Exercise objective
Starting with the line that contains "a constant byte", reproduce each line through the end of the entries exactly as written.

(Stored data entries)
*** Block opens ***

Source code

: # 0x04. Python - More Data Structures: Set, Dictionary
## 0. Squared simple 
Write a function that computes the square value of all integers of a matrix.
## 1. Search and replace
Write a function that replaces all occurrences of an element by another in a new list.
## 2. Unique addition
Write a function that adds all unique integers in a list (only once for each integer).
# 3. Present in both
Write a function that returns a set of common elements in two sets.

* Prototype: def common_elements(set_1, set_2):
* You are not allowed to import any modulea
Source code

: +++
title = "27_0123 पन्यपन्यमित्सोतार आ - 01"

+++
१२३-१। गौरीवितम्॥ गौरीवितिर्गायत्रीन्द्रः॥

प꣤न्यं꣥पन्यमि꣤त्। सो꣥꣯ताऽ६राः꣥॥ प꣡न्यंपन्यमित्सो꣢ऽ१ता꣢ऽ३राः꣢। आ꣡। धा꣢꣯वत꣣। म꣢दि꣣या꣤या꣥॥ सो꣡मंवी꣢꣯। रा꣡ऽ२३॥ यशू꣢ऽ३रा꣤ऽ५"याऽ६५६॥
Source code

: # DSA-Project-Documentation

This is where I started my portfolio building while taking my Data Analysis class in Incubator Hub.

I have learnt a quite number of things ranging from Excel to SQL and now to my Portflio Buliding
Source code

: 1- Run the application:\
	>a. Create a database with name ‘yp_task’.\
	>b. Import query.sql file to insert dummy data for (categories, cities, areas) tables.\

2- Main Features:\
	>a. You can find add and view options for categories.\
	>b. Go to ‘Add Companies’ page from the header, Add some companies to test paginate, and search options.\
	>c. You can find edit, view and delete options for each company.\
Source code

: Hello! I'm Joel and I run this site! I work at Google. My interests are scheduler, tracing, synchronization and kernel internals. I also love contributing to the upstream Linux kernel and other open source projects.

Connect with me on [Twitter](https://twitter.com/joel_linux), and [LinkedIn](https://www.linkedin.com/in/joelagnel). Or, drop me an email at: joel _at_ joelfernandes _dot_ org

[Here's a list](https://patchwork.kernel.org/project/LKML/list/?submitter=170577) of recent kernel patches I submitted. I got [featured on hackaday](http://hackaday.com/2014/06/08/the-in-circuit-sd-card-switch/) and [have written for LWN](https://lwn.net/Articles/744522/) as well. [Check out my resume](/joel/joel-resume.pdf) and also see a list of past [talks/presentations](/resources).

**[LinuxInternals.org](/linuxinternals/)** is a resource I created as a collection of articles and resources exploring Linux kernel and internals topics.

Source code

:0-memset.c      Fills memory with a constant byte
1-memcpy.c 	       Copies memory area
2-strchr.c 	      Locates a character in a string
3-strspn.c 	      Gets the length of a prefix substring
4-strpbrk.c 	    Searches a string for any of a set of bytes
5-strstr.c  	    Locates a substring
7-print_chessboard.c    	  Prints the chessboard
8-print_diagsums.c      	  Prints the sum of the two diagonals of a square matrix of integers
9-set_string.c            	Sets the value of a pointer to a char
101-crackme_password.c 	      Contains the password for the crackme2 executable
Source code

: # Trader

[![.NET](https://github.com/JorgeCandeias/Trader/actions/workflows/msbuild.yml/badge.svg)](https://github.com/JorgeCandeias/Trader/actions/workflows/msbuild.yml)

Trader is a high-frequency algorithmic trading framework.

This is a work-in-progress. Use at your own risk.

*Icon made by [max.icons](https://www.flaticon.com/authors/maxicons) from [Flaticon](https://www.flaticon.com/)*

*** Block closes ***

Response to this task
:0-memset.c      Fills memory with a constant byte
1-memcpy.c 	       Copies memory area
2-strchr.c 	      Locates a character in a string
3-strspn.c 	      Gets the length of a prefix substring
4-strpbrk.c 	    Searches a string for any of a set of bytes
5-strstr.c  	    Locates a substring
7-print_chessboard.c    	  Prints the chessboard
8-print_diagsums.c      	  Prints the sum of the two diagonals of a square matrix of integers
9-set_string.c            	Sets the value of a pointer to a char
101-crackme_password.c 	      Contains the password for the crackme2 executable
Source code

: # Trader

[![.NET](https://github.com/JorgeCandeias/Trader/actions/workflows/msbuild.yml/badge.svg)](https://github.com/JorgeCandeias/Trader/actions/workflows/msbuild.yml)

Trader is a high-frequency algorithmic trading framework.

This is a work-in-progress. Use at your own risk.

*Icon made by [max.icons](https://www.flaticon.com/authors/maxicons) from [Flaticon](https://www.flaticon.com/)*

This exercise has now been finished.